*** Opening of DATA SHOWN ***
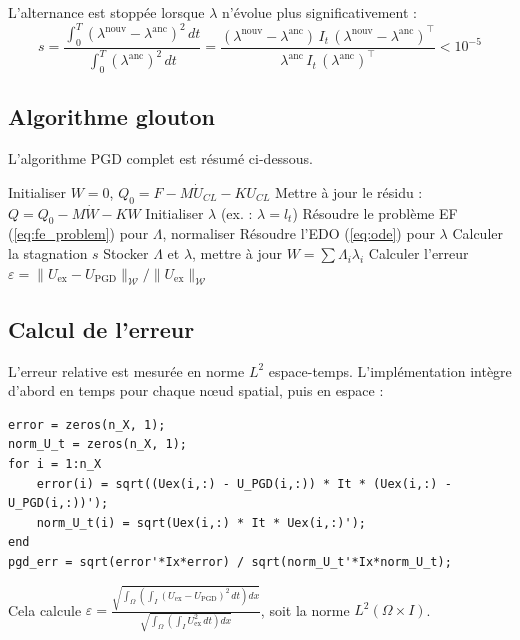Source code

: \documentclass[11pt,a4paper]{article}
\begin{document}
L'alternance est stoppée lorsque $\lambda$ n'évolue plus significativement :
\begin{equation}
    s = \frac{\int_0^T (\lambda^{\text{nouv}} - \lambda^{\text{anc}})^2\,dt}
    {\int_0^T (\lambda^{\text{anc}})^2\,dt}
    = \frac{(\lambda^{\text{nouv}}-\lambda^{\text{anc}})\,I_t\,
    (\lambda^{\text{nouv}}-\lambda^{\text{anc}})^\top}
    {\lambda^{\text{anc}}\,I_t\,(\lambda^{\text{anc}})^\top} < 10^{-5}
\end{equation}

\subsection{Algorithme glouton}

L'algorithme PGD complet est résumé ci-dessous.

\begin{algorithm}[H]
\caption{PGD Glouton (sans mise à jour)}
\begin{algorithmic}[1]
\State Initialiser $W = 0$, $Q_0 = F - M\dot{U}_{CL} - KU_{CL}$
    \State Mettre à jour le résidu : $Q = Q_0 - M\dot{W} - KW$
    \State Initialiser $\lambda$ (ex. : $\lambda = l_t$)
        \State Résoudre le problème EF (\ref{eq:fe_problem}) pour $\Lambda$, normaliser
        \State Résoudre l'EDO (\ref{eq:ode}) pour $\lambda$
        \State Calculer la stagnation $s$
    \EndWhile
    \State Stocker $\Lambda$ et $\lambda$, mettre à jour $W = \sum \Lambda_i \lambda_i$
    \State Calculer l'erreur $\varepsilon = \|U_{\text{ex}} - U_{\text{PGD}}\|_\mathcal{W}
    / \|U_{\text{ex}}\|_\mathcal{W}$
\EndFor
\end{algorithmic}
\end{algorithm}

\subsection{Calcul de l'erreur}

L'erreur relative est mesurée en norme $L^2$ espace-temps.
L'implémentation intègre d'abord en temps pour chaque nœud spatial, puis en espace :
\begin{lstlisting}
error = zeros(n_X, 1);
norm_U_t = zeros(n_X, 1);
for i = 1:n_X
    error(i) = sqrt((Uex(i,:) - U_PGD(i,:)) * It * (Uex(i,:) - U_PGD(i,:))');
    norm_U_t(i) = sqrt(Uex(i,:) * It * Uex(i,:)');
end
pgd_err = sqrt(error'*Ix*error) / sqrt(norm_U_t'*Ix*norm_U_t);
\end{lstlisting}
Cela calcule
$\varepsilon = \frac{\sqrt{\int_\Omega \left(\int_I (U_{\text{ex}} - U_{\text{PGD}})^2\,dt\right)dx}}
{\sqrt{\int_\Omega \left(\int_I U_{\text{ex}}^2\,dt\right)dx}}$,
soit la norme $L^2(\Omega \times I)$.
\end{document}
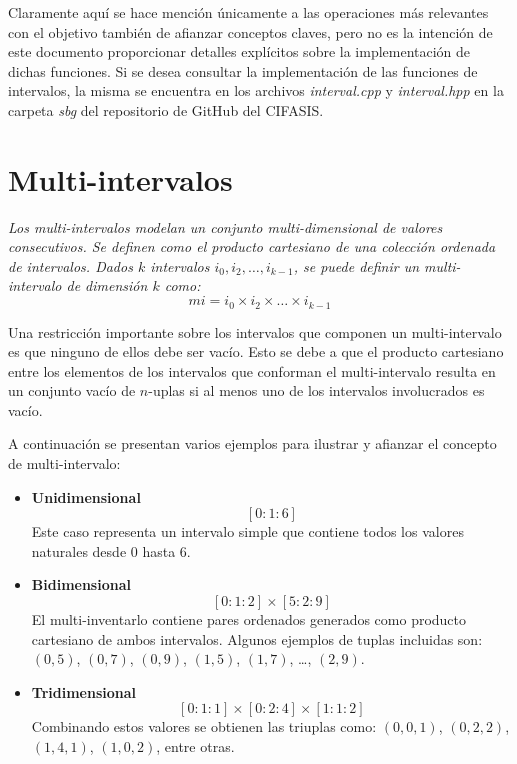 Claramente aquí se hace mención únicamente a las operaciones más relevantes con el objetivo también de afianzar conceptos claves, pero no es la intención de este documento proporcionar detalles explícitos sobre la implementación de dichas funciones. Si se desea consultar la implementación de las funciones de intervalos, la misma se encuentra en los archivos \textit{interval.cpp} y \textit{interval.hpp} en la carpeta \textit{sbg} del repositorio de GitHub del CIFASIS.

\section{Multi-intervalos}

\begin{center}
    {\itshape Los multi-intervalos modelan un conjunto multi-dimensional de valores consecutivos. Se definen como el producto cartesiano de una colección ordenada de intervalos. Dados $k$ intervalos $i_0, i_2, \ldots, i_{k-1}$, se puede definir un multi-intervalo de dimensión $k$ como:  
    \[
    mi = i_0 \times i_2 \times \ldots \times i_{k-1}
    \]}
\end{center}


Una restricción importante sobre los intervalos que componen un multi-intervalo es que ninguno de ellos debe ser vacío. Esto se debe a que el producto cartesiano entre los elementos de los intervalos que conforman el multi-intervalo resulta en un conjunto vacío de $n$-uplas si al menos uno de los intervalos involucrados es vacío.

A continuación se presentan varios ejemplos para ilustrar y afianzar el concepto de multi-intervalo:

\begin{itemize}
  \item \textbf{Unidimensional}
    \[
      [0:1:6]
    \]
    Este caso representa un intervalo simple que contiene todos los valores naturales desde \(0\) hasta \(6\).

  \item \textbf{Bidimensional}
    \[
      [0:1:2]\times[5:2:9]
    \]
    El multi-inventarlo contiene pares ordenados generados como producto cartesiano de ambos intervalos. Algunos ejemplos de tuplas incluidas son: \((0,5)\), \((0,7)\), \((0,9)\), \((1,5)\), \((1,7)\), \dots, \((2,9)\).

  \item \textbf{Tridimensional}
    \[
      [0:1:1]\times[0:2:4]\times[1:1:2]
    \]
    Combinando estos valores se obtienen las triuplas como: \((0,0,1)\), \((0,2,2)\), \((1,4,1)\), \((1,0,2)\), entre otras.
\end{itemize}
*** Close of DATA SHOWN ***
### WORK TO BE COMPLETED
Locate all lines in the listing above with the word "subsection" and copy them.

### ANSWER
\subsection{Algorithme glouton}
\subsection{Calcul de l'erreur}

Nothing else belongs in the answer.